Das letzte Kapitel beschreibt die beobachtete Exzitonendynamik in Rubren- und Tetracen-Einkristallen, in denen die Singulett-Exzitonenspaltung endotherm ist. Die Messungen zeigen, dass die im Impulsraum aufgenommenen Bilder in Tetracen denen des strukturellen Cousins Pentacen sehr ähnlich sind. Die Dynamik unterscheidet sich jedoch erheblich. Wie zeigen, dass ein Schlüssel zum Verständnis der Singulett-Exzitonenspaltung in der relativen Energie und der Kopplungsstärke der Ladungstransferzustände liegt. In Tetracen stabilisieren die Ladungstransferzustände den Bitriplett-Zustand; dies erleichtert die ultraschnelle Erzeugung des Bitriplett-Exzitons, verlangsamt aber seine Aufspaltung in zwei unabhängige Triplett-Exzitonen, die in 6 pSekunden erfolgt.

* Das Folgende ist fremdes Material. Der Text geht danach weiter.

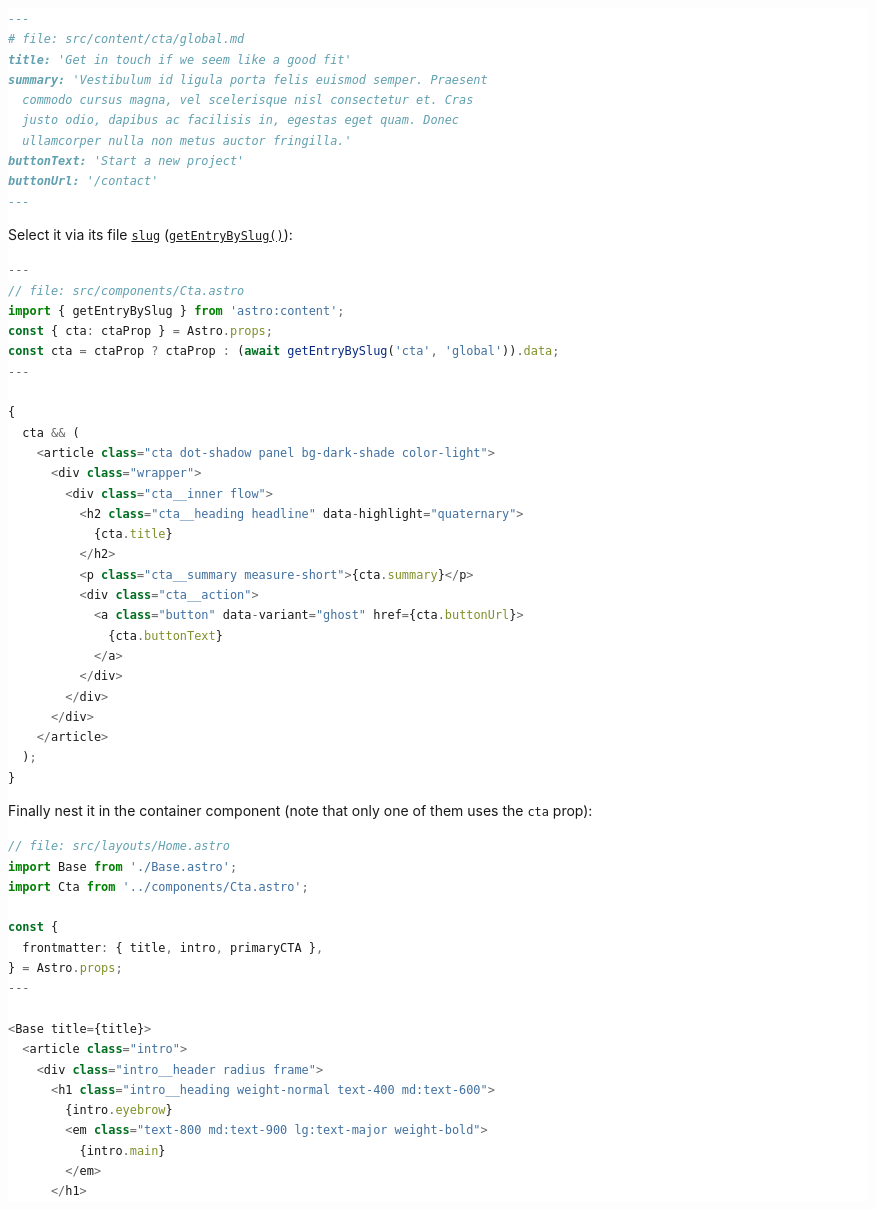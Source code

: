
 ```Markdown
---
# file: src/content/cta/global.md
title: 'Get in touch if we seem like a good fit'
summary: 'Vestibulum id ligula porta felis euismod semper. Praesent
  commodo cursus magna, vel scelerisque nisl consectetur et. Cras
  justo odio, dapibus ac facilisis in, egestas eget quam. Donec
  ullamcorper nulla non metus auctor fringilla.'
buttonText: 'Start a new project'
buttonUrl: '/contact'
---
```

Select it via its file [`slug`](https://docs.astro.build/en/reference/api-reference/#slug) ([`getEntryBySlug()`](https://docs.astro.build/en/reference/api-reference/#getentrybyslug)):

```TypeScript
---
// file: src/components/Cta.astro
import { getEntryBySlug } from 'astro:content';
const { cta: ctaProp } = Astro.props;
const cta = ctaProp ? ctaProp : (await getEntryBySlug('cta', 'global')).data;
---

{
  cta && (
    <article class="cta dot-shadow panel bg-dark-shade color-light">
      <div class="wrapper">
        <div class="cta__inner flow">
          <h2 class="cta__heading headline" data-highlight="quaternary">
            {cta.title}
          </h2>
          <p class="cta__summary measure-short">{cta.summary}</p>
          <div class="cta__action">
            <a class="button" data-variant="ghost" href={cta.buttonUrl}>
              {cta.buttonText}
            </a>
          </div>
        </div>
      </div>
    </article>
  );
}
```

Finally nest it in the container component (note that only one of them uses the `cta` prop):

```TypeScript
// file: src/layouts/Home.astro
import Base from './Base.astro';
import Cta from '../components/Cta.astro';

const {
  frontmatter: { title, intro, primaryCTA },
} = Astro.props;
---

<Base title={title}>
  <article class="intro">
    <div class="intro__header radius frame">
      <h1 class="intro__heading weight-normal text-400 md:text-600">
        {intro.eyebrow}
        <em class="text-800 md:text-900 lg:text-major weight-bold">
          {intro.main}
        </em>
      </h1>
```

Schließlich wird gezeigt, dass die Spaltung von Singulett-Exzitonen in Rubren aufgrund der hochsymmetrischen Kristallstruktur, die eine Kopplung zwischen Bitriplett- und Ladungstransferzuständen verhindert, einen anderen Weg nimmt. Daher wird das gespaltene Bitriplett-Exziton direkt aus dem Singulett erzeugt, ohne die Beteiligung von Ladungstransferzuständen. Abschließend werden die möglichen Mechanismen eines ultraschnellen, aber energetisch steil ansteigenden Prozesses erörtert, der die Notwendigkeit von Theorien unterstreicht, die sowohl Fluktuationen als auch die Exzitonendynamik behandeln können.